Never to bid good-bye
Or lip me the softest call,
Or utter a wish for a word, while I
Saw morning harden upon the wall,
Unmoved, unknowing
That your great going
Had place that moment, and altered all.
From The Going by Thomas Hardy
Not long after I visited Audrey Grant’s studio in Edinburgh, I was on a train with the luxury of having some space to read. The book was Why Be Happy When You Could Be Normal, Jeanette Winterson’s memoir about the real story behind her adoption as opposed to the fictionalised version in her acclaimed 1985 novel, Oranges Are Not the Only Fruit.
At one point in this honest and brave book, Winterson quotes the above verse by Thomas Hardy and says that for her, ‘the poem finds the word that finds the feeling.’
I had been scratching around in my head for days to articulate how Audrey Grant’s paintings affected me; for affect me, they do.

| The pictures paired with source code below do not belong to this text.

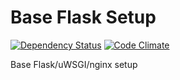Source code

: # Base Flask Setup

[![Dependency Status](https://gemnasium.com/badges/github.com/albertyw/base-flask.svg)](https://gemnasium.com/github.com/albertyw/base-flask)
[![Code Climate](https://codeclimate.com/github/albertyw/base-flask/badges/gpa.svg)](https://codeclimate.com/github/albertyw/base-flask)

Base Flask/uWSGI/nginx setup
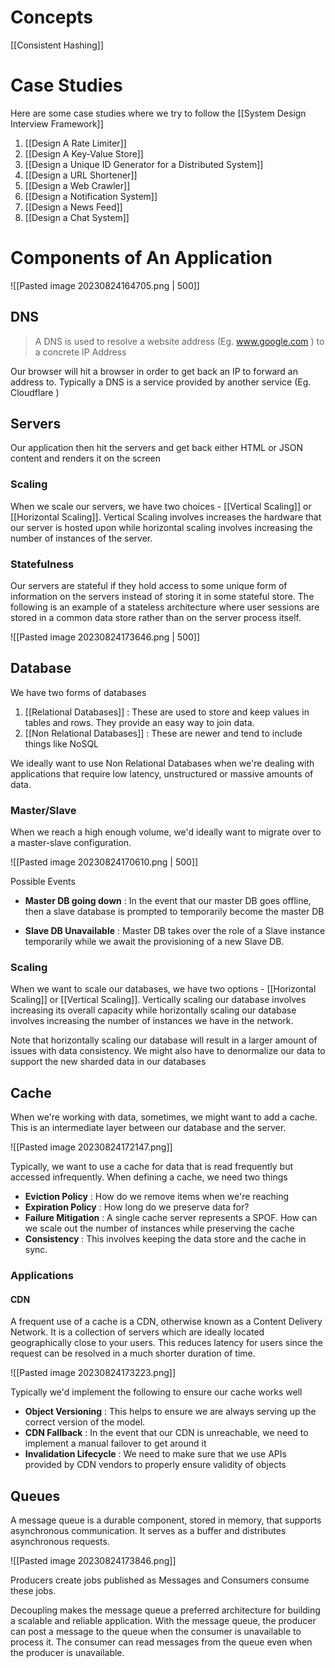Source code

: 
# Concepts

[[Consistent Hashing]]

# Case Studies

Here are some case studies where we try to follow the [[System Design Interview Framework]]

1. [[Design A Rate Limiter]]
2. [[Design A Key-Value Store]]
3. [[Design a Unique ID Generator for a Distributed System]]
4. [[Design a URL Shortener]]
5. [[Design a Web Crawler]]
6. [[Design a Notification System]]
7. [[Design a News Feed]]
8. [[Design a Chat System]]

# Components of An Application

![[Pasted image 20230824164705.png | 500]]

## DNS

> A DNS is used to resolve a website address (Eg. www.google.com ) to a concrete IP Address

Our browser will hit a browser in order to get back an IP to forward an address to. Typically a DNS is a service provided by another service (Eg. Cloudflare )

## Servers

Our application then hit the servers and get back either HTML or JSON content and renders it on the screen

### Scaling

When we scale our servers, we have two choices - [[Vertical Scaling]] or [[Horizontal Scaling]]. Vertical Scaling involves increases the hardware that our server is hosted upon while horizontal scaling involves increasing the number of instances of the server. 

### Statefulness

Our servers are stateful if they hold access to some unique form of information on the servers instead of storing it in some stateful store. The following is an example of a stateless architecture where user sessions are stored in a common data store rather than on the server process itself.

![[Pasted image 20230824173646.png | 500]]

## Database

We have two forms of databases

1. [[Relational Databases]] : These are used to store and keep values in tables and rows. They provide an easy way to join data.
2. [[Non Relational Databases]] : These are newer and tend to include things like NoSQL 

We ideally want to use Non Relational Databases when we're dealing with applications that require low latency, unstructured or massive amounts of data. 

### Master/Slave

When we reach a high enough volume, we'd ideally want to migrate over to a master-slave configuration. 

![[Pasted image 20230824170610.png | 500]]

Possible Events

- **Master DB going down** : In the event that our master DB goes offline, then a slave database is prompted to temporarily become the master DB
  
- **Slave DB Unavailable** : Master DB takes over the role of a Slave instance temporarily while we await the provisioning of a new Slave DB.
### Scaling

When we want to scale our databases, we have two options - [[Horizontal Scaling]] or [[Vertical Scaling]]. Vertically scaling our database involves increasing its overall capacity while horizontally scaling our database involves increasing the number of instances we have in the network.

Note that horizontally scaling our database will result in a larger amount of issues with data consistency. We might also have to denormalize our data to support the new sharded data in our databases

## Cache

When we're working with data, sometimes, we might want to add a cache. This is an intermediate layer between our database and the server.

![[Pasted image 20230824172147.png]]

Typically, we want to use a cache for data that is read frequently but accessed infrequently. When defining a cache, we need two things

- **Eviction Policy** : How do we remove items when we're reaching 
- **Expiration Policy** : How long do we preserve data for? 
- **Failure Mitigation** : A single cache server represents a SPOF. How can we scale out the number of instances while preserving the cache 
- **Consistency** : This involves keeping the data store and the cache in sync. 

### Applications

#### CDN

A frequent use of a cache is a CDN, otherwise known as a Content Delivery Network. It is a collection of servers which are ideally located geographically close to your users. This reduces latency for users since the request can be resolved in a much shorter duration of time.

![[Pasted image 20230824173223.png]]

Typically we'd implement the following to ensure our cache works well

- **Object Versioning** : This helps to ensure we are always serving up the correct version of the model.
- **CDN Fallback** : In the event that our CDN is unreachable, we need to implement a manual failover to get around it
- **Invalidation Lifecycle** : We need to make sure that we use APIs provided by CDN vendors to properly ensure validity of objects


## Queues

A message queue is a durable component, stored in memory, that supports asynchronous communication. It serves as a buffer and distributes asynchronous requests.

![[Pasted image 20230824173846.png]]

Producers create jobs published as Messages and Consumers consume these jobs.

Decoupling makes the message queue a preferred architecture for building a scalable and reliable application. With the message queue, the producer can post a message to the queue when the consumer is unavailable to process it. The consumer can read messages from the queue even when the producer is unavailable.
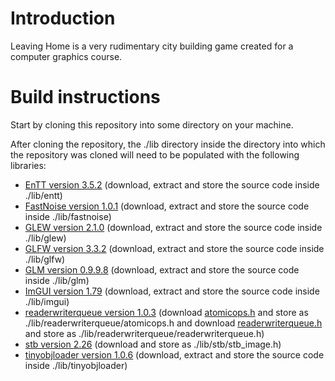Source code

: # Introduction

Leaving Home is a very rudimentary city building game created for a computer graphics course.

# Build instructions

Start by cloning this repository into some directory on your machine.

After cloning the repository, the ./lib directory inside the directory into which the repository was cloned will need to be populated with the following libraries:
  - [EnTT version 3.5.2](https://github.com/skypjack/entt/releases/tag/v3.5.2) (download, extract and store the source code inside ./lib/entt)
  - [FastNoise version 1.0.1](https://github.com/Auburn/FastNoise/releases/tag/v1.0.1) (download, extract and store the source code inside ./lib/fastnoise)
  - [GLEW version 2.1.0](https://github.com/nigels-com/glew/releases/tag/glew-2.1.0) (download, extract and store the source code inside ./lib/glew)
  - [GLFW version 3.3.2](https://github.com/glfw/glfw/releases/tag/3.3.2) (download, extract and store the source code inside ./lib/glfw)
  - [GLM version 0.9.9.8](https://github.com/g-truc/glm/releases) (download, extract and store the source code inside ./lib/glm)
  - [ImGUI version 1.79](https://github.com/ocornut/imgui/releases/tag/v1.79) (download, extract and store the source code inside ./lib/imgui)
  - [readerwriterqueue version 1.0.3](https://github.com/cameron314/readerwriterqueue/releases/tag/v1.0.3) (download [atomicops.h](https://github.com/cameron314/readerwriterqueue/blob/435e36540e306cac40fcfeab8cc0a22d48464509/atomicops.h) and store as ./lib/readerwriterqueue/atomicops.h and download [readerwriterqueue.h](https://github.com/cameron314/readerwriterqueue/blob/435e36540e306cac40fcfeab8cc0a22d48464509/readerwriterqueue.h) and store as ./lib/readerwriterqueue/readerwriterqueue.h)
  - [stb version 2.26](https://github.com/nothings/stb/blob/b42009b3b9d4ca35bc703f5310eedc74f584be58/stb_image.h) (download and store as ./lib/stb/stb_image.h)
  - [tinyobjloader version 1.0.6](https://github.com/tinyobjloader/tinyobjloader/releases/tag/v1.0.6) (download, extract and store the source code inside ./lib/tinyobjloader)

These solitary almost sexless figures on a scraped back industrial background with smatters of colour appearing like chinks in armour, are possessed of an unsettling yet magnetic energy.
They find the image that finds the feeling.
When Audrey talks about the paintings, it is as though she is channeling a pulse of energy to make the image happen. With one painting, she told me, as she made it, she was trying to allow two figures to inhabit the four sides of the canvas, but some greater force kept pulling it back to just a single figure.
There is always something trying to emerge in her paintings in between flashes of intense colour or scrapings of text.
I get a very strong feeling that nothing is left to chance in an Audrey Grant painting. They are masterful in their command of composition and paint, but it takes courage to let your head guide your hand in the way that she does when she creates an artwork.
Courage and experience of drawing, drawing, drawing on life with an intense physicality.
I remember seeing her work in The Union Gallery two years ago for the first time and being immediately struck by the way in which I felt I knew the figure. It was an oddly comforting sensation.
In the same way that when you people-watch on a train or in a cafe, and wonder about the inner lives of other people, you find yourself creating a world for her figures.
This new body of work feels to me to have taken a step forward from the work I saw two years ago. It is more measured and sure. It is though the figures are saying, ‘The rest of the world may be rushing around but I am taking my time.’
One of the things which Audrey said to me that stuck in my mind long after I left her studio was that even though even though she creates these figures, ‘she doesn't know who they are.’
This continuing curiosity about the act of creation and what lies beneath the surface marks her out as an artist to watch closely. She may even be watching you...
Jan Patience
February 2013
I wrote this foreword for the catalogue which accompanies the Audrey Grant solo show now wowing viewers at The Union Gallery in Edinburgh. Audrey Grant is just developing a name for herself as a painter and rightly so. This exhibition is almost a sell-out and if you see it, you will realise why.